Print each line once more, unchanged, from the line holding "[Al-Baqara:285](/2/285) (sim:61.9%)" to the end of the listing below.

+ + + + +

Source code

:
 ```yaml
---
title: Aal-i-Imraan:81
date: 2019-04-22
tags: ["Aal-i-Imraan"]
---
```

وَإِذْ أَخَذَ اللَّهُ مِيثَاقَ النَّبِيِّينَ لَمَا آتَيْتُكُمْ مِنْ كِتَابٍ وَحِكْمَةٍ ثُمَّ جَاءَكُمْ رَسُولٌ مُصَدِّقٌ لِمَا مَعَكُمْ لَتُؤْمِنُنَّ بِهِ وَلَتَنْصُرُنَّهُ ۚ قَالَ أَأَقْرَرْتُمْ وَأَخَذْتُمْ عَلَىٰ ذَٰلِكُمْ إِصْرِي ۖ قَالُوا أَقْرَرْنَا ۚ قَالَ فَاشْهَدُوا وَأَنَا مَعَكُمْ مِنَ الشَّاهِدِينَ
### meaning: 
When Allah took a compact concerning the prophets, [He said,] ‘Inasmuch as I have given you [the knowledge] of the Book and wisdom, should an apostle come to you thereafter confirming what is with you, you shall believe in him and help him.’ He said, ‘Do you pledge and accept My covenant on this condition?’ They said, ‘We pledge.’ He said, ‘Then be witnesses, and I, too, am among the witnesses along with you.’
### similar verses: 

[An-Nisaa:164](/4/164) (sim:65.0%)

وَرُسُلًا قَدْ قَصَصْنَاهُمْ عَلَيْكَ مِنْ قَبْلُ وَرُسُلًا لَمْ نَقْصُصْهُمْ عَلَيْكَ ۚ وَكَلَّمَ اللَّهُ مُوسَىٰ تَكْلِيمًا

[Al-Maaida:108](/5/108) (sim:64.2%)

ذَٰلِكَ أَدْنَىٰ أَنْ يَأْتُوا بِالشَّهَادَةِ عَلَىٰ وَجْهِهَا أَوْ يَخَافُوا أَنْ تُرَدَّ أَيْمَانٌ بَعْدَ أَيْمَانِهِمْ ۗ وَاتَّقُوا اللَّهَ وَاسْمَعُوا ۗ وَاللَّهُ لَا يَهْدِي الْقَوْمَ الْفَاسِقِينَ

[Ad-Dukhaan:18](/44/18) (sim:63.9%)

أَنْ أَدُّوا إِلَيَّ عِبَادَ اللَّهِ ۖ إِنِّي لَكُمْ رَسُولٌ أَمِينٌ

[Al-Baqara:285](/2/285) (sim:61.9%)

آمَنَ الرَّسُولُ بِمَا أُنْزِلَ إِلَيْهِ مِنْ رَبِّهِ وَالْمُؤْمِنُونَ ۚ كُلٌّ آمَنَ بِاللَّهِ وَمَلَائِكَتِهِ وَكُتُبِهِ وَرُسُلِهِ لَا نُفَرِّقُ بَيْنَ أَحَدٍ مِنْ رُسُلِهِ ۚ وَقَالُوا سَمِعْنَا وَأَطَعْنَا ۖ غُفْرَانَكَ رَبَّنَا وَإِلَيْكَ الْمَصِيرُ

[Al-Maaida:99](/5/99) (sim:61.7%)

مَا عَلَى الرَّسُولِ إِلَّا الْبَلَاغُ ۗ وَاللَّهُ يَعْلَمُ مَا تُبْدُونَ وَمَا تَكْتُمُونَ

+ + + + +

Solution for this problem:
[Al-Baqara:285](/2/285) (sim:61.9%)

آمَنَ الرَّسُولُ بِمَا أُنْزِلَ إِلَيْهِ مِنْ رَبِّهِ وَالْمُؤْمِنُونَ ۚ كُلٌّ آمَنَ بِاللَّهِ وَمَلَائِكَتِهِ وَكُتُبِهِ وَرُسُلِهِ لَا نُفَرِّقُ بَيْنَ أَحَدٍ مِنْ رُسُلِهِ ۚ وَقَالُوا سَمِعْنَا وَأَطَعْنَا ۖ غُفْرَانَكَ رَبَّنَا وَإِلَيْكَ الْمَصِيرُ

[Al-Maaida:99](/5/99) (sim:61.7%)

مَا عَلَى الرَّسُولِ إِلَّا الْبَلَاغُ ۗ وَاللَّهُ يَعْلَمُ مَا تُبْدُونَ وَمَا تَكْتُمُونَ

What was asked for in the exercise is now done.